Cooking with citrus is like cooking with sunshine—it just makes me happy and adds a fresh burst of flavor. A common question that I often get at the DLM Culinary Center is when to use citrus zest vs. juice. When juice (especially lemon) is used, it adds flavor and sourness (aka acid), plus the liquid volume. Meanwhile, zest will bolster up the citrus flavor without increasing the liquid volume. Plus, it has a pure citrus flavor from the oil stored in the outside pores of the fruit. I use zest liberally in a lot of my cooking to help add a punch of flavor.
HOW TO ZEST
• The best tool out there for zesting and one gadget I think everyone needs in their kitchen is the award-winning Microplane Zester, available at the DLM Culinary Center. It zests beautifully every single time. As a bonus, it does wonders for hard cheeses as well, like Parmigiano-Reggiano. We also love the Zyliss Zester, available in stores.
• Before zesting, make sure to wash and dry the fruit first. It is simply not fun to try and zest already cut fruit. Always cut and juice after you zest.
• Avoid the white pith of citrus fruits—that’s the stuff separating the colorful zest from the actual fruit.

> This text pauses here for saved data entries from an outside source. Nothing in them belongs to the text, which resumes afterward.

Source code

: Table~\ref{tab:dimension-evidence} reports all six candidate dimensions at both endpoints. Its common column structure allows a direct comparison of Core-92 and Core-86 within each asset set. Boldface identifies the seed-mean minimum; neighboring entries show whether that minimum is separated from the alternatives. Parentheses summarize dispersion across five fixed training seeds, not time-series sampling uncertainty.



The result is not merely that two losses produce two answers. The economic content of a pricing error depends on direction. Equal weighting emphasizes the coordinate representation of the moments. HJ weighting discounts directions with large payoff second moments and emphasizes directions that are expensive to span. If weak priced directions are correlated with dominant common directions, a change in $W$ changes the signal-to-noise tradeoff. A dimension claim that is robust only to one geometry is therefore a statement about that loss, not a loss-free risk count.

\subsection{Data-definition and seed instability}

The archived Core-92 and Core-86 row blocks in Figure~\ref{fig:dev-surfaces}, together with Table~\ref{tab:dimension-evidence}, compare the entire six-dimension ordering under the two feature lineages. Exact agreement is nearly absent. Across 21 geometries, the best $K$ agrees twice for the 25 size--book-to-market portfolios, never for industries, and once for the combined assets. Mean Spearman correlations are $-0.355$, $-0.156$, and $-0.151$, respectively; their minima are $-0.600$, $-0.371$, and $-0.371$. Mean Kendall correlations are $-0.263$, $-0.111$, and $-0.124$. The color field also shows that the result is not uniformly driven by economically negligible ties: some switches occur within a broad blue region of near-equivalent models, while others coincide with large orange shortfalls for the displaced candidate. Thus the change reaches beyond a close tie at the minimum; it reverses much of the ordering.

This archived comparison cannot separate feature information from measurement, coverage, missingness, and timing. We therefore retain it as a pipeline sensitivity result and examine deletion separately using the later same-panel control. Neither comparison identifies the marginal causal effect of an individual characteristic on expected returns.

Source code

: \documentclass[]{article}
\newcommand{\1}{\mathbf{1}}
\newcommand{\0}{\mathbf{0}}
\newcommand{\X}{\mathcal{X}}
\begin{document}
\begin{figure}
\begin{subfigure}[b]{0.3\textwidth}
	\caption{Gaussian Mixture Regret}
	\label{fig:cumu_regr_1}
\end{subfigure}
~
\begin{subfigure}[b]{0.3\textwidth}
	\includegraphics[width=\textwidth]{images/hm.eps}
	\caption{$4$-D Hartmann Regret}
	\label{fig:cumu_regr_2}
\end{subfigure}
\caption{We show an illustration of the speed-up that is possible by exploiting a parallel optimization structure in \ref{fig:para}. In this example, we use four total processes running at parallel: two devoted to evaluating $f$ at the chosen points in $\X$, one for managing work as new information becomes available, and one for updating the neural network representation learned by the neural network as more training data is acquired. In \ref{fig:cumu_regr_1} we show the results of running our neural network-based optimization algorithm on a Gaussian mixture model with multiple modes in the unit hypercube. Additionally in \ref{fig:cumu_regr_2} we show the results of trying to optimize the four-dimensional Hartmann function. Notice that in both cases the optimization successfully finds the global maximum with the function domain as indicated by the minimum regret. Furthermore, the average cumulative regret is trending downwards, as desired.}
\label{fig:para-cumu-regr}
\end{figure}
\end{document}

It’s too bitter and shouldn’t be used.
IDEAS FOR HOW TO USE ZEST
• Try adding to a simple vinaigrette to brighten things up.
• Add a new dimension by zesting a little bit of lemon, lime, or orange zest into your favorite muffin, sweet bread, scone, or biscuit recipe.
• Make anything fried taste “lighter” and brighter by adding right into the batter before frying, from donuts to fish.
• Put it in pasta to add a zip at the end that’ll help make flavors pop.
• Make a better pan sauce by enriching the pan drippings with a hit of both juice and some zest.
• The final step to any dish is the last taste to adjust the seasoning. Besides salt, citrus zest or juice helps brings out the flavors of other ingredients. It will make your dishes shine with flavor!